In attempting to grasp what was meant by assimilation into the broader society, understanding the political landscape of the times is important. Assimilation did not mean amalgamation. Cultural diversity was not something to be appreciated, it was a problem that needed to be solved. This was the United States of "separate but equal." To put the period in historic context, House Concurrent Resolution 108 passed in 1953, McCarthyism was in full swing and the Communist Control Act of 1954 was designed to keep "collectivism" out of politics. Brown v. Board of Education was decided in 1954, and the US was a decade away from the passage of the Civil Rights Act of 1964. Anti-miscegenation laws were predominant and until the Perez v. Sharp decision of 1948 and Loving v. Virginia decision of 1967 racial inter-marriage was banned in over 30 states.

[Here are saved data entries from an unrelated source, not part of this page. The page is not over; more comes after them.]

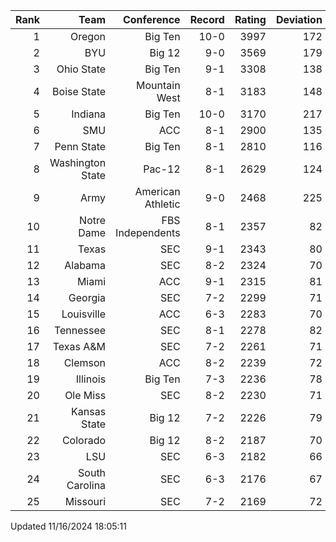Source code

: | Rank  | Team                 | Conference           | Record   | Rating | Deviation |
| ---:  | ---:                 | ---:                 | ---:     | ---:   | ---:      |
| 1     | Oregon               | Big Ten              | 10-0     | 3997   | 172       |
| 2     | BYU                  | Big 12               | 9-0      | 3569   | 179       |
| 3     | Ohio State           | Big Ten              | 9-1      | 3308   | 138       |
| 4     | Boise State          | Mountain West        | 8-1      | 3183   | 148       |
| 5     | Indiana              | Big Ten              | 10-0     | 3170   | 217       |
| 6     | SMU                  | ACC                  | 8-1      | 2900   | 135       |
| 7     | Penn State           | Big Ten              | 8-1      | 2810   | 116       |
| 8     | Washington State     | Pac-12               | 8-1      | 2629   | 124       |
| 9     | Army                 | American Athletic    | 9-0      | 2468   | 225       |
| 10    | Notre Dame           | FBS Independents     | 8-1      | 2357   | 82        |
| 11    | Texas                | SEC                  | 9-1      | 2343   | 80        |
| 12    | Alabama              | SEC                  | 8-2      | 2324   | 70        |
| 13    | Miami                | ACC                  | 9-1      | 2315   | 81        |
| 14    | Georgia              | SEC                  | 7-2      | 2299   | 71        |
| 15    | Louisville           | ACC                  | 6-3      | 2283   | 70        |
| 16    | Tennessee            | SEC                  | 8-1      | 2278   | 82        |
| 17    | Texas A&M            | SEC                  | 7-2      | 2261   | 71        |
| 18    | Clemson              | ACC                  | 8-2      | 2239   | 72        |
| 19    | Illinois             | Big Ten              | 7-3      | 2236   | 78        |
| 20    | Ole Miss             | SEC                  | 8-2      | 2230   | 71        |
| 21    | Kansas State         | Big 12               | 7-2      | 2226   | 79        |
| 22    | Colorado             | Big 12               | 8-2      | 2187   | 70        |
| 23    | LSU                  | SEC                  | 6-3      | 2182   | 66        |
| 24    | South Carolina       | SEC                  | 6-3      | 2176   | 67        |
| 25    | Missouri             | SEC                  | 7-2      | 2169   | 72        |

Updated 11/16/2024 18:05:11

Allotment programs of the previous decades had led to surplus lands being sold by the government to allow non-tribal settlement on former reservation lands, creating an attitude that reservations were standing in the way of progress for both Native peoples and newly arrived whites. In fact, one of the main architects of the termination policy, Senator Arthur V. Watkins' parents had expanded their farm by purchasing surplus reservation lands from the Uintah and Ouray Reservation. But it was not just land for settlement; reservations were barriers to the government earning revenues from oil leases, mining leases, timber leases and hydroelectric dams. The perception was that the Indians were under-utilizing their resources and blocking the ability of the government to exploit the environment as a revenue base.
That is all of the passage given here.